- _Task requirements_
Would you transcribe word for word every line from the one containing "If you’ve got" to the end of the data, both ends included, and leave out the rest?

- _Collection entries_
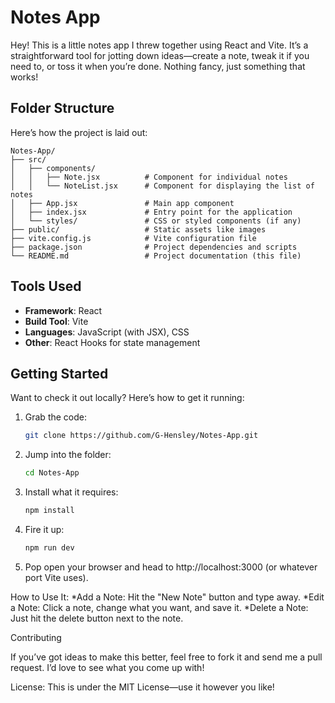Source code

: # Notes App

Hey! This is a little notes app I threw together using React and Vite. It’s a straightforward tool for jotting down ideas—create a note, tweak it if you need to, or toss it when you’re done. Nothing fancy, just something that works!

## Folder Structure
Here’s how the project is laid out:

```plaintext
Notes-App/
├── src/
│   ├── components/
│   │   ├── Note.jsx          # Component for individual notes
│   │   └── NoteList.jsx      # Component for displaying the list of notes
│   ├── App.jsx               # Main app component
│   ├── index.jsx             # Entry point for the application
│   └── styles/               # CSS or styled components (if any)
├── public/                   # Static assets like images
├── vite.config.js            # Vite configuration file
├── package.json              # Project dependencies and scripts
└── README.md                 # Project documentation (this file)
```
## Tools Used
- **Framework**: React
- **Build Tool**: Vite
- **Languages**: JavaScript (with JSX), CSS
- **Other**: React Hooks for state management

## Getting Started
Want to check it out locally? Here’s how to get it running:

1. Grab the code:
   ```bash
   git clone https://github.com/G-Hensley/Notes-App.git
   ```
2. Jump into the folder:
   ```bash
   cd Notes-App
   ```
3. Install what it requires:
   ```bash
   npm install
   ```
4. Fire it up:
   ```bash
   npm run dev
   ```
5. Pop open your browser and head to http://localhost:3000 (or whatever port Vite uses).

How to Use It:
*Add a Note: Hit the "New Note" button and type away.
*Edit a Note: Click a note, change what you want, and save it.
*Delete a Note: Just hit the delete button next to the note.

Contributing

If you’ve got ideas to make this better, feel free to fork it and send me a pull request. I’d love to see what you come up with!

License:
This is under the MIT License—use it however you like!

- _Result_
If you’ve got ideas to make this better, feel free to fork it and send me a pull request. I’d love to see what you come up with!

License:
This is under the MIT License—use it however you like!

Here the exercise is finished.